> Work to be completed
Using the records below, filter out every line that lacks "https" and copy the rest.

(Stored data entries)
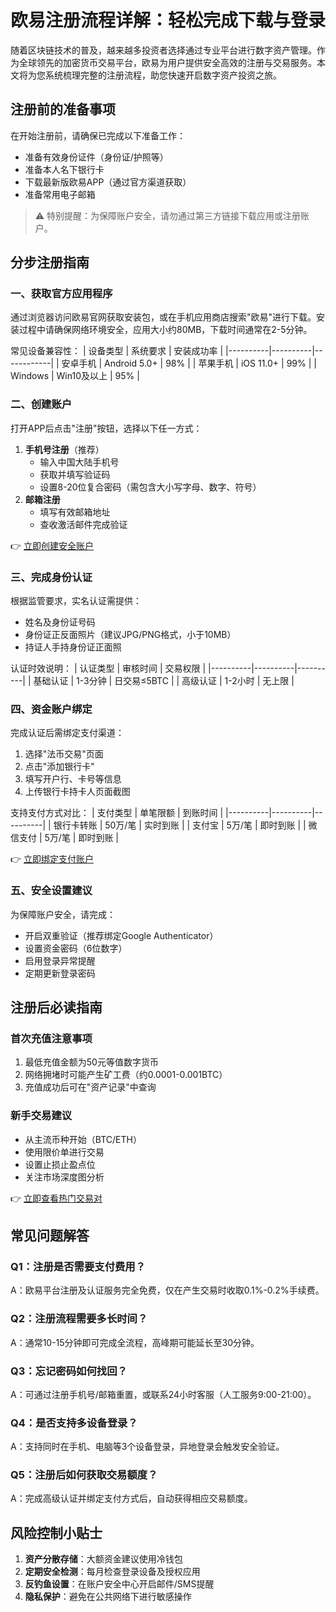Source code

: # 欧易注册流程详解：轻松完成下载与登录

随着区块链技术的普及，越来越多投资者选择通过专业平台进行数字资产管理。作为全球领先的加密货币交易平台，欧易为用户提供安全高效的注册与交易服务。本文将为您系统梳理完整的注册流程，助您快速开启数字资产投资之旅。

## 注册前的准备事项

在开始注册前，请确保已完成以下准备工作：
- 准备有效身份证件（身份证/护照等）
- 准备本人名下银行卡
- 下载最新版欧易APP（通过官方渠道获取）
- 准备常用电子邮箱

> ⚠️ 特别提醒：为保障账户安全，请勿通过第三方链接下载应用或注册账户。

## 分步注册指南

### 一、获取官方应用程序
通过浏览器访问欧易官网获取安装包，或在手机应用商店搜索"欧易"进行下载。安装过程中请确保网络环境安全，应用大小约80MB，下载时间通常在2-5分钟。

常见设备兼容性：
| 设备类型 | 系统要求 | 安装成功率 |
|----------|----------|------------|
| 安卓手机 | Android 5.0+ | 98% |
| 苹果手机 | iOS 11.0+ | 99% |
| Windows | Win10及以上 | 95% |

### 二、创建账户
打开APP后点击"注册"按钮，选择以下任一方式：
1. **手机号注册**（推荐）
   - 输入中国大陆手机号
   - 获取并填写验证码
   - 设置8-20位复合密码（需包含大小写字母、数字、符号）
2. **邮箱注册**
   - 填写有效邮箱地址
   - 查收激活邮件完成验证

👉 [立即创建安全账户](https://bit.ly/okx_welcome)

### 三、完成身份认证
根据监管要求，实名认证需提供：
- 姓名及身份证号码
- 身份证正反面照片（建议JPG/PNG格式，小于10MB）
- 持证人手持身份证正面照

认证时效说明：
| 认证类型 | 审核时间 | 交易权限 |
|----------|----------|----------|
| 基础认证 | 1-3分钟 | 日交易≤5BTC |
| 高级认证 | 1-2小时 | 无上限 |

### 四、资金账户绑定
完成认证后需绑定支付渠道：
1. 选择"法币交易"页面
2. 点击"添加银行卡"
3. 填写开户行、卡号等信息
4. 上传银行卡持卡人页面截图

支持支付方式对比：
| 支付类型 | 单笔限额 | 到账时间 |
|----------|----------|----------|
| 银行卡转账 | 50万/笔 | 实时到账 |
| 支付宝 | 5万/笔 | 即时到账 |
| 微信支付 | 5万/笔 | 即时到账 |

👉 [立即绑定支付账户](https://bit.ly/okx_welcome)

### 五、安全设置建议
为保障账户安全，请完成：
- 开启双重验证（推荐绑定Google Authenticator）
- 设置资金密码（6位数字）
- 启用登录异常提醒
- 定期更新登录密码

## 注册后必读指南

### 首次充值注意事项
1. 最低充值金额为50元等值数字货币
2. 网络拥堵时可能产生矿工费（约0.0001-0.001BTC）
3. 充值成功后可在"资产记录"中查询

### 新手交易建议
- 从主流币种开始（BTC/ETH）
- 使用限价单进行交易
- 设置止损止盈点位
- 关注市场深度图分析

👉 [立即查看热门交易对](https://bit.ly/okx_welcome)

## 常见问题解答

### Q1：注册是否需要支付费用？
A：欧易平台注册及认证服务完全免费，仅在产生交易时收取0.1%-0.2%手续费。

### Q2：注册流程需要多长时间？
A：通常10-15分钟即可完成全流程，高峰期可能延长至30分钟。

### Q3：忘记密码如何找回？
A：可通过注册手机号/邮箱重置，或联系24小时客服（人工服务9:00-21:00）。

### Q4：是否支持多设备登录？
A：支持同时在手机、电脑等3个设备登录，异地登录会触发安全验证。

### Q5：注册后如何获取交易额度？
A：完成高级认证并绑定支付方式后，自动获得相应交易额度。

## 风险控制小贴士

1. **资产分散存储**：大额资金建议使用冷钱包
2. **定期安全检测**：每月检查登录设备及授权应用
3. **反钓鱼设置**：在账户安全中心开启邮件/SMS提醒
4. **隐私保护**：避免在公共网络下进行敏感操作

> Answer to this problem
👉 [立即创建安全账户](https://bit.ly/okx_welcome)
👉 [立即绑定支付账户](https://bit.ly/okx_welcome)
👉 [立即查看热门交易对](https://bit.ly/okx_welcome)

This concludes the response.